== AIM OF THE TASK ==
Send back the entries exactly as they were given.
↓
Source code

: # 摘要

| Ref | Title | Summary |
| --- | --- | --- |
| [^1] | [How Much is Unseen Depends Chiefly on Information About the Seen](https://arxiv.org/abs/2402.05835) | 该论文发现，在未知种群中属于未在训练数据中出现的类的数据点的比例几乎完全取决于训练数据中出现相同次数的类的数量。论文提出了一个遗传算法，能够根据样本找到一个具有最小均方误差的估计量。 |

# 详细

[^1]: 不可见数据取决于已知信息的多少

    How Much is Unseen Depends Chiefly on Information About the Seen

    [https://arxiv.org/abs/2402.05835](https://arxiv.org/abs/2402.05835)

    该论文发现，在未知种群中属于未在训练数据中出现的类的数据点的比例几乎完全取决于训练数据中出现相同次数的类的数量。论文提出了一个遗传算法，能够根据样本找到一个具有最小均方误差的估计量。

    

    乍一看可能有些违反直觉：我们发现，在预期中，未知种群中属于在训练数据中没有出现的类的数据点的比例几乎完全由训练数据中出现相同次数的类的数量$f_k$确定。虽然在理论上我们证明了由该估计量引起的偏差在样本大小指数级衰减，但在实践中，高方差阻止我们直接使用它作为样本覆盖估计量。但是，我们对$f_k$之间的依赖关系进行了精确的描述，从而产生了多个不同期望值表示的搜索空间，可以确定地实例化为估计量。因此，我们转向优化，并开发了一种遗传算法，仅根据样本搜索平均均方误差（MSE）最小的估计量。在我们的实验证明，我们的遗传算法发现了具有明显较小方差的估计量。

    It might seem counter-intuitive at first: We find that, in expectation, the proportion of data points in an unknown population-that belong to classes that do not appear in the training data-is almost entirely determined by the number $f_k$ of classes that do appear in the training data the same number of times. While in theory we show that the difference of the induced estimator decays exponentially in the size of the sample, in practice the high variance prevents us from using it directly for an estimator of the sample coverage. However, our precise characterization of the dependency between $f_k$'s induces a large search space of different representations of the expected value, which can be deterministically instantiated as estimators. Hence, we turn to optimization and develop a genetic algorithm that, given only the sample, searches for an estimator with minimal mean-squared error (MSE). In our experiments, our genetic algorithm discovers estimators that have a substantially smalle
↑
== SOLUTION ==
Source code

: # 摘要

| Ref | Title | Summary |
| --- | --- | --- |
| [^1] | [How Much is Unseen Depends Chiefly on Information About the Seen](https://arxiv.org/abs/2402.05835) | 该论文发现，在未知种群中属于未在训练数据中出现的类的数据点的比例几乎完全取决于训练数据中出现相同次数的类的数量。论文提出了一个遗传算法，能够根据样本找到一个具有最小均方误差的估计量。 |

# 详细

[^1]: 不可见数据取决于已知信息的多少

    How Much is Unseen Depends Chiefly on Information About the Seen

    [https://arxiv.org/abs/2402.05835](https://arxiv.org/abs/2402.05835)

    该论文发现，在未知种群中属于未在训练数据中出现的类的数据点的比例几乎完全取决于训练数据中出现相同次数的类的数量。论文提出了一个遗传算法，能够根据样本找到一个具有最小均方误差的估计量。

    

    乍一看可能有些违反直觉：我们发现，在预期中，未知种群中属于在训练数据中没有出现的类的数据点的比例几乎完全由训练数据中出现相同次数的类的数量$f_k$确定。虽然在理论上我们证明了由该估计量引起的偏差在样本大小指数级衰减，但在实践中，高方差阻止我们直接使用它作为样本覆盖估计量。但是，我们对$f_k$之间的依赖关系进行了精确的描述，从而产生了多个不同期望值表示的搜索空间，可以确定地实例化为估计量。因此，我们转向优化，并开发了一种遗传算法，仅根据样本搜索平均均方误差（MSE）最小的估计量。在我们的实验证明，我们的遗传算法发现了具有明显较小方差的估计量。

    It might seem counter-intuitive at first: We find that, in expectation, the proportion of data points in an unknown population-that belong to classes that do not appear in the training data-is almost entirely determined by the number $f_k$ of classes that do appear in the training data the same number of times. While in theory we show that the difference of the induced estimator decays exponentially in the size of the sample, in practice the high variance prevents us from using it directly for an estimator of the sample coverage. However, our precise characterization of the dependency between $f_k$'s induces a large search space of different representations of the expected value, which can be deterministically instantiated as estimators. Hence, we turn to optimization and develop a genetic algorithm that, given only the sample, searches for an estimator with minimal mean-squared error (MSE). In our experiments, our genetic algorithm discovers estimators that have a substantially smalle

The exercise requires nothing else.